Einen ungewoehnlichen Vergleich zwischen dem Verlauf von Client-Server-Projekten und dem Heranwachsen von Kindern zieht Gartner-Analyst Ken Dec. Zu Beginn, so der Vice-President, wecken Babys wie Client-Server-Projekte gleichermassen groesste Hoffnungen bei ihren "Eltern". Im Verlauf der Kindheit werden sie dann schwieriger und nehmen mehr Zeit und Geld in Anspruch. Und schliesslich, so Dec, fragen sich die Eltern, ob aus ihren Teenagern ueberhaupt jemals etwas werden kann.

Der Marktforscher begruendet seinen Sarkasmus mit Untersuchungsergebnissen, denen zufolge 55 Prozent der Unternehmen in einer Befragung bekundeten, ihr Projekt dauere laenger als vorgesehen. Die Haelfte klagt ueber unerwartet hohe Kosten, und fast 60 Prozent aergern sich ueber Komplikationen, die nicht vorherzusehen gewesen seien. Trotz dieser Rueckschlaege sind nur vier Prozent der Ansicht, ihr Projekt verlaufe erfolglos. Allerdings geben 27 Prozent an, es sei noch zu frueh, eine Bilanz zu ziehen.

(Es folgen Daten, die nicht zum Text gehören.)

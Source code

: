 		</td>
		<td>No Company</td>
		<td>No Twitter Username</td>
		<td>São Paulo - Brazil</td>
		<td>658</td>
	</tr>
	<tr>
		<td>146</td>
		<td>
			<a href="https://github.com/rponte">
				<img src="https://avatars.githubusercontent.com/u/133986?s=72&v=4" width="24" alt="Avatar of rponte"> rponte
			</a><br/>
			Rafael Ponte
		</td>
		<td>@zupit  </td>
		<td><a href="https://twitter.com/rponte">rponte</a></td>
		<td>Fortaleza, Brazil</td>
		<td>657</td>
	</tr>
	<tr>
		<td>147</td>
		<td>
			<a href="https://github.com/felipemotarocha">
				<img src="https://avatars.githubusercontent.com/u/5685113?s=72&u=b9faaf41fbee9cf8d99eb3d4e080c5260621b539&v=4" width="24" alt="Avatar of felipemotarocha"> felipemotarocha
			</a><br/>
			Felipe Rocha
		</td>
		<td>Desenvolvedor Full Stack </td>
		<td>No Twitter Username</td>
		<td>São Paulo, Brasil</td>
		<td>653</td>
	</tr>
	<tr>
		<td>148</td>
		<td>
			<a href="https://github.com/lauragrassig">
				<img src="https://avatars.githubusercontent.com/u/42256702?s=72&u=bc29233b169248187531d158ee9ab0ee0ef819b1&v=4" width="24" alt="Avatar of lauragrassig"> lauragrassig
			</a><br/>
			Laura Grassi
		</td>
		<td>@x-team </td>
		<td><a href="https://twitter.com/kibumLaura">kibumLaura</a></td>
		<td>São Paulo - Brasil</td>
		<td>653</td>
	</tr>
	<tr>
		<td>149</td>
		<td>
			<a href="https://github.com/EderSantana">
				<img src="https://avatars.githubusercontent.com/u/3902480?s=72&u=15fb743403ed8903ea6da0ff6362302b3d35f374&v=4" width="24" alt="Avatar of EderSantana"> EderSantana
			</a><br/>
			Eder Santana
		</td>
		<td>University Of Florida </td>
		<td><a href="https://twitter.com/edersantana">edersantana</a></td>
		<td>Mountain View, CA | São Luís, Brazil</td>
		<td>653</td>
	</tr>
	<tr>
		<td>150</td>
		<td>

Dec weist in dem Bericht "Client/Server: A Study of Usage and Benefits" darauf hin, dass Client-Server-Projekte vor allem mit dem Ziel gestartet wuerden, Geschaeftsprozesse zu verbessern. Das Argument der Kostensenkung sei weniger wichtig.

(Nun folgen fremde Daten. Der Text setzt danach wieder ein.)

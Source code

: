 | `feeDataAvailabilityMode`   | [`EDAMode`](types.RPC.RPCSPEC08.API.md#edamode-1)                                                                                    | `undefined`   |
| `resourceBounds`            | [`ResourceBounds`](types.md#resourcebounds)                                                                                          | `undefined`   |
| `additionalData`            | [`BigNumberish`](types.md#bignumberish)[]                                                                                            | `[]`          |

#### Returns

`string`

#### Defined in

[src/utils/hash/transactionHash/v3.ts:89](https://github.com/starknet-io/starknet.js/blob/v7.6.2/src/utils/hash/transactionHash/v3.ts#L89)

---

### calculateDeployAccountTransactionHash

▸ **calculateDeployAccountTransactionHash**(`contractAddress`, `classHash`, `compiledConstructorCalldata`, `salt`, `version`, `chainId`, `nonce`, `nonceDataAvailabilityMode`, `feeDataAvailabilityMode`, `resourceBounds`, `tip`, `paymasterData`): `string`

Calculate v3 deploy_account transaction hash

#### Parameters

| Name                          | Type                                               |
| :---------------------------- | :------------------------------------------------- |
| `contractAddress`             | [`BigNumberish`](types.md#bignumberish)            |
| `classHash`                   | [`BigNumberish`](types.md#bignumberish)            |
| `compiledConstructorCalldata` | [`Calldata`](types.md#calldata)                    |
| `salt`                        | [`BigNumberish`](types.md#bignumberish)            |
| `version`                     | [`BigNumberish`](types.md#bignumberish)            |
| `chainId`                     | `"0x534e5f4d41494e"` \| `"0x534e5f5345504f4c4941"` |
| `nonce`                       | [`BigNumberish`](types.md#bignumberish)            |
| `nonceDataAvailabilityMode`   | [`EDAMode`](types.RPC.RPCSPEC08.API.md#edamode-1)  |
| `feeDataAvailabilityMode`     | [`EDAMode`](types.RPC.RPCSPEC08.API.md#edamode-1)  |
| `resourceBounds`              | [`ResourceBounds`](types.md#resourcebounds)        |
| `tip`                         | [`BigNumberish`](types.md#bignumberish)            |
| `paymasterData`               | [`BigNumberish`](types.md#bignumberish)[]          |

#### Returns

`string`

Im Detail sagen 85 Prozent der Unternehmen, ihr Client-Server-Projekt trage dazu bei, organisatorische Ablaeufe zu optimieren. Knapp 80 Prozent wollen "die Integration einer Vielzahl von Prozessen auf dem Desktop" realisieren, und 78 Prozent sehen eine Steigerung der Anwenderproduktivitaet als wichtigsten Vorteil. Schlusslicht in der Prioritaetenliste ist die Hoffnung, das Hardwarebudget zu senken: Nur zehn Prozent haben dieses Ziel im Visier.

Was die Einsparungen angeht, erfuellen viele Client-Server-Projekte nicht die Erwartungen. Dennoch fuehrt wohl kein Weg an der Reorganisation der Unternehmens-DV vorbei, wenn es darum geht, den Zugriff auf Informationen zu beschleunigen. Das Management kann schneller auf Veraenderungen im Unternehmen und am Markt reagieren. Welchen Vorteil es hat, Prozessablaeufe zu verkuerzen und die Produktivitaet der Anwender zu erhoehen, laesst sich jedoch kaum quantifizieren - ein Grund dafuer, dass Client-Server-Projekte immer wieder in die Schusslinie geraten.

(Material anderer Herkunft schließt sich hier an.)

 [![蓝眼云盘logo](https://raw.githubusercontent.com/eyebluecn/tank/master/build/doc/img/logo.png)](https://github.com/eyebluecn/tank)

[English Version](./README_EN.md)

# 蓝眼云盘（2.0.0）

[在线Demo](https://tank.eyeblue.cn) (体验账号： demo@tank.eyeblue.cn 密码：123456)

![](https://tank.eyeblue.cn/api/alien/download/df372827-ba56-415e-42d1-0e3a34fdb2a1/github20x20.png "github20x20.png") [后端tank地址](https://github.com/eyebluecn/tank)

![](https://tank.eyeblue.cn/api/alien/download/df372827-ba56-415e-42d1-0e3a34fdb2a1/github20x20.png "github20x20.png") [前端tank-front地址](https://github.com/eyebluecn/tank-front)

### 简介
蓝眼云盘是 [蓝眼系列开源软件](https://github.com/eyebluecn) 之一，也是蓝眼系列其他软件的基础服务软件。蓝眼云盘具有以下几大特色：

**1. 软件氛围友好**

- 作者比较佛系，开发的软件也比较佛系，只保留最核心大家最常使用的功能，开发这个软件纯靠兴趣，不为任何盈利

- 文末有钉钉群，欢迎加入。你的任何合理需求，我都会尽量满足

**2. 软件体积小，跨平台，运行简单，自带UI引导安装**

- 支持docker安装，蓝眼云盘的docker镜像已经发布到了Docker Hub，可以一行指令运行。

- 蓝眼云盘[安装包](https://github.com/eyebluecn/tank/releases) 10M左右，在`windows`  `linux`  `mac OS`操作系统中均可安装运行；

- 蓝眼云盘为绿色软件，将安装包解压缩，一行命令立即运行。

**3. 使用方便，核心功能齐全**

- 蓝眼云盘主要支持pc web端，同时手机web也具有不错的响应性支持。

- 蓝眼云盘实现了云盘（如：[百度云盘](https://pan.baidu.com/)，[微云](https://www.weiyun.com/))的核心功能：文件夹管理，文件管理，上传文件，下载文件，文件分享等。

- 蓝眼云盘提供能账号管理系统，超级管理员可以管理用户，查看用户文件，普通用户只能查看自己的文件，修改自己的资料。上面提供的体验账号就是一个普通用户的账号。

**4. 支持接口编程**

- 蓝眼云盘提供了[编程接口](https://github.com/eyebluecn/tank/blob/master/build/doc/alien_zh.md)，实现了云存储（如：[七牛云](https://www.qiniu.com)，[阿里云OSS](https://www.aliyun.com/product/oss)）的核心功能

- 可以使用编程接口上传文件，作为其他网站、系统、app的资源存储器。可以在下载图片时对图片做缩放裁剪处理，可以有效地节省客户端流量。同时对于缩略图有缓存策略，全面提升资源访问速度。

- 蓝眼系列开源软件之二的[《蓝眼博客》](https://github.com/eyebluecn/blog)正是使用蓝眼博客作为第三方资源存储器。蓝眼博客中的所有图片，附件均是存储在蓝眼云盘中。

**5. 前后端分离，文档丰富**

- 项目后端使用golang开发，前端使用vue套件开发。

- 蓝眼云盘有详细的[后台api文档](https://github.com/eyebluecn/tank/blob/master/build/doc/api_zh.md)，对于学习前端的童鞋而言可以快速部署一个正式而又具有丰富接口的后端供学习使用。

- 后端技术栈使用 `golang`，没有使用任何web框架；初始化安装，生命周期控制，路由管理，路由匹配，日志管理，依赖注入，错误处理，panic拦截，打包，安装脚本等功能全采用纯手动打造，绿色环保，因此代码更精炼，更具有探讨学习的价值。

Dass es auch positive Beispiele gibt, zeigt der Fall Colgate-Palmolive Co. Forrest Jerome, Direktor der technischen Informationssysteme und -services, hat nach eigenem Bekunden keine Probleme mit unerwarteten Kosten oder Zeitverzoegerungen. Seiner Ansicht nach entsteht Ungemach vor allem dann, wenn Client-Server pauschal mit Downsizing gleichgesetzt werde und der Kostenaspekt vorrangig sei. Jerome kritisiert, dass Projekte nicht genuegend vorbereitet wuerden. Unternehmen beschliessen demnach Prozessstrukturen, die sie durch fehlerhafte Implementierungen am Ende nicht umsetzen.

Schwierigkeiten gesteht dagegen Joe Marconi ein, Systems Information Manager des Consumer-Produktgeschaefts der Bristol-Myers Squibb Company in Stamford, Connecticut. Ein Grossprojekt, das 1993 begonnen wurde, schloss das Unternehmen deutlich spaeter als vorgesehen ab. Zur bisherigen Anwendungsentwicklung kam laut Marconi eine Vielzahl neuer Aufgaben, die in ihrer Breite und Vielfalt nicht vorherzusehen gewesen seien. Auch ein zweites, kleineres Projekt im Einkaufsbereich habe sich um zwei Monate verzoegert - gluecklicherweise sei der Budgetrahmen nicht gesprengt worden.